Only lines holding the string "textbf" are wanted; copy each one from the material.

*** DATA EXTRACTS

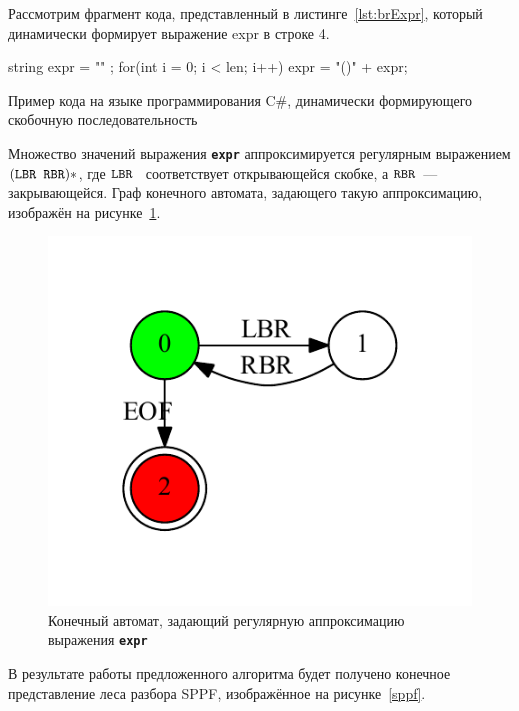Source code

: Рассмотрим фрагмент кода, представленный в листинге~\ref{lst:brExpr}, который динамически формирует выражение expr в строке 4.

\begin{listing}
\begin{pyglist}[language=csharp,numbers=left,numbersep=5pt]
 string expr = "" ;
 for(int i = 0; i < len; i++) 
 {
     expr = "()" + expr;
 }
\end{pyglist}
\caption{Пример кода на языке программирования C\#, динамически формирующего скобочную последовательность}
\label{lst:brExpr}
\end{listing}

Множество значений выражения \textbf{\texttt{expr}} аппроксимируется регулярным выражением $(\mbox{\texttt{LBR }} \mbox{\texttt{RBR}})*$, где $\mbox{\texttt{LBR }}$ соответствует открывающейся скобке, а $\mbox{\texttt{RBR}}$~--- закрывающейся. Граф конечного автомата, задающего такую аппроксимацию, изображён на рисунке~\ref{input}.

\begin{figure}[!h]
 \centering
 \includegraphics[]{pics/input.pdf}
 \caption{Конечный автомат, задающий регулярную аппроксимацию выражения \textbf{\texttt{expr}}}
 \label{input}
\end{figure}

В результате работы предложенного алгоритма будет получено конечное представление леса разбора SPPF, изображённое на рисунке~\ref{sppf}.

******

SOLUTION FOR THIS TASK:
Множество значений выражения \textbf{\texttt{expr}} аппроксимируется регулярным выражением $(\mbox{\texttt{LBR }} \mbox{\texttt{RBR}})*$, где $\mbox{\texttt{LBR }}$ соответствует открывающейся скобке, а $\mbox{\texttt{RBR}}$~--- закрывающейся. Граф конечного автомата, задающего такую аппроксимацию, изображён на рисунке~\ref{input}.
 \caption{Конечный автомат, задающий регулярную аппроксимацию выражения \textbf{\texttt{expr}}}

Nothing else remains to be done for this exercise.